While Toyota's U.S. sales have jumped by almost 13% this year, Ford's have fallen by almost 8%.
The Nihon Keizai said Toyota could be considering a partnership as a way to ease potential friction with the U.S. auto industry at a time when its own growth -- as well as exports from Japan -- has been surging.
"As part of its strategy, Toyota is sweeping across the U.S. market. This could be a countermeasure to avert potential criticism," said Katsuhiko Kodama, senior strategist at Toyo Securities.
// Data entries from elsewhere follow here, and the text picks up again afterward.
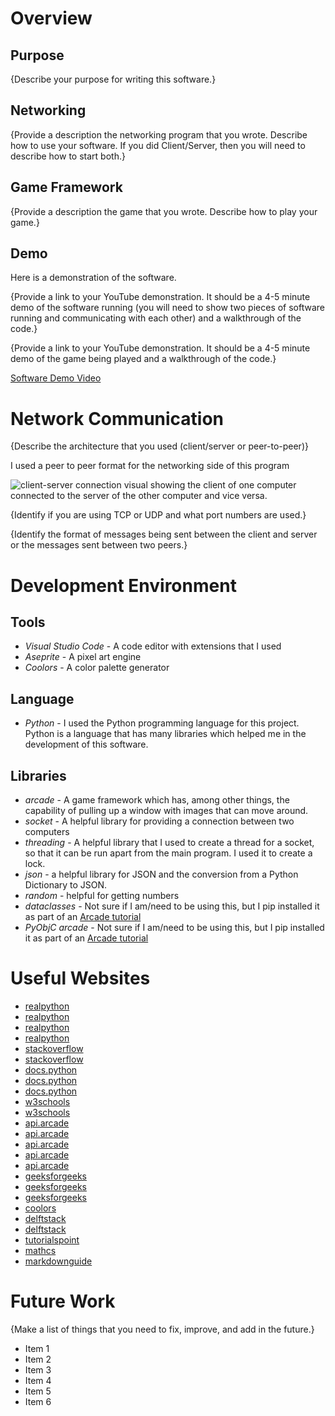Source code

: # Overview

## Purpose

{Describe your purpose for writing this software.}

## Networking

{Provide a description the networking program that you wrote. Describe how to use your software.  If you did Client/Server, then you will need to describe how to start both.}

## Game Framework

{Provide a description the game that you wrote. Describe how to play your game.}

## Demo

Here is a demonstration of the software.

{Provide a link to your YouTube demonstration.  It should be a 4-5 minute demo of the software running (you will need to show two pieces of software running and communicating with each other) and a walkthrough of the code.}

{Provide a link to your YouTube demonstration.  It should be a 4-5 minute demo of the game being played and a walkthrough of the code.}

[Software Demo Video](http://youtube.link.goes.here)

# Network Communication

{Describe the architecture that you used (client/server or peer-to-peer)}

I used a peer to peer format for the networking side of this program

![client-server connection visual showing the client of one computer connected to the server of the other computer and vice versa.]("https://github.com/mbower00/The-Hunt-for-Red-October-Arcade/blob/master/assets/socket_visual.png")

{Identify if you are using TCP or UDP and what port numbers are used.}

{Identify the format of messages being sent between the client and server or the messages sent between two peers.}

# Development Environment

## Tools

* *Visual Studio Code* - A code editor with extensions that I used
* *Aseprite* - A pixel art engine
* *Coolors* - A color palette generator 

## Language 

* *Python* - I used the Python programming language for this project. Python is a language that has many libraries which helped me in the development of this software.

## Libraries

* *arcade* - A game framework which has, among other things, the capability of pulling up a window with images that can move around.
* *socket* - A helpful library for providing a connection between two computers
* *threading* - A helpful library that I used to create a thread for a socket, so that it can be run apart from the main program. I used it to create a lock. 
* *json* - a helpful library for JSON and the conversion from a Python Dictionary to JSON.
* *random* - helpful for getting numbers
* *dataclasses* - Not sure if I am/need to be using this, but I pip installed it as part of an [Arcade tutorial](https://realpython.com/arcade-python-game-framework/)
* *PyObjC arcade* - Not sure if I am/need to be using this, but I pip installed it as part of an [Arcade tutorial](https://realpython.com/arcade-python-game-framework/)

# Useful Websites

* [realpython](https://realpython.com/python-sockets/)
* [realpython](https://realpython.com/arcade-python-game-framework/)
* [realpython](https://realpython.com/instance-class-and-static-methods-demystified/)
* [realpython](https://realpython.com/platformer-python-arcade/)
* [stackoverflow](https://stackoverflow.com/questions/23267305/python-sockets-peer-to-peer)
* [stackoverflow](https://stackoverflow.com/questions/10672419/class-constants-in-python)
* [docs.python](https://docs.python.org/3/reference/compound_stmts.html#with)
* [docs.python](https://docs.python.org/3.6/library/socket.html)
* [docs.python](https://docs.python.org/3/library/json.html)
* [w3schools](https://www.w3schools.com/python/python_inheritance.asp)
* [w3schools](https://www.w3schools.com/python/python_classes.asp)
* [api.arcade](https://api.arcade.academy/en/latest/)
* [api.arcade](https://api.arcade.academy/en/latest/examples/sprite_move_keyboard.html?highlight=input%20key)
* [api.arcade](https://api.arcade.academy/en/stable/api/drawing_utilities.html)
* [api.arcade](https://api.arcade.academy/en/latest/api/physics_engines.html)
* [api.arcade](https://api.arcade.academy/en/stable/_modules/arcade/drawing_support.html#color_from_hex_string)
* [geeksforgeeks](https://www.geeksforgeeks.org/python-strings-decode-method/)
* [geeksforgeeks](https://www.geeksforgeeks.org/python-interconversion-between-dictionary-and-bytes/)
* [geeksforgeeks](https://www.geeksforgeeks.org/difference-between-__sizeof__-and-getsizeof-method-python/)
* [coolors](https://coolors.co/143b49-9e342b-e79805-e5dada-02040f)
* [delftstack](https://www.delftstack.com/howto/python/python-b-in-front-of-string/)
* [delftstack](https://www.delftstack.com/howto/python/static-class-python/)
* [tutorialspoint](https://www.tutorialspoint.com/Peer-to-Peer-Computing)
* [mathcs](https://www.mathcs.emory.edu/~valerie/courses/fall10/155/resources/op_precedence.html)
* [markdownguide](https://www.markdownguide.org/cheat-sheet/)

# Future Work

{Make a list of things that you need to fix, improve, and add in the future.}
* Item 1
* Item 2
* Item 3
* Item 4
* Item 5
* Item 6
Mulally, who took over as Ford CEO in October with a mandate to turn the struggling company around, has spoken repeatedly about his admiration for Toyota, a company he said he studied closely as a manufacturing executive at Boeing.
Ford currently licenses part of Toyota's market-leading hybrid engine technology for the gasoline-electric versions of its Escape and Mariner sport utility vehicles.
Ford, which has relied heavily on its line-up of trucks and SUVs, would stand to gain from a cooperative partnership with Toyota if it focused on fuel economy and other technology seen as environmentally friendly, said Edmunds.com analyst Jesse Toprak.
"In terms of long-term planning, I think it's very smart for Ford to be looking at this," Toprak said. "This is going to be a factor that will determine whether an auto maker is successful in the future."
Efraim Levy, an equity analyst at Standard & Poor's, agreed.
"Toyota could teach Ford a lot in any kind of joint venture (such as) suggestions on improving manufacturing efficiencies or sharing technologies," he said. "The benefits that would accrue to Toyota are less obvious."
He added: "I don't think any major transaction is going to occur between them. It's probably just going to be technology sharing."
The possible partnership is the latest of several that have captured headlines for the global auto industry in recent months.
GM declined to enter an alliance with Nissan-Renault in early October after three months of talks, triggering speculation the French-Japanese auto group could turn to Ford to secure a North American partner.
Carlos Ghosn, who heads both Renault SA and Nissan Motor Co. , said last month he was open to adding a U.S. automaker to form a three-way alliance, but said the timing was not right for Nissan.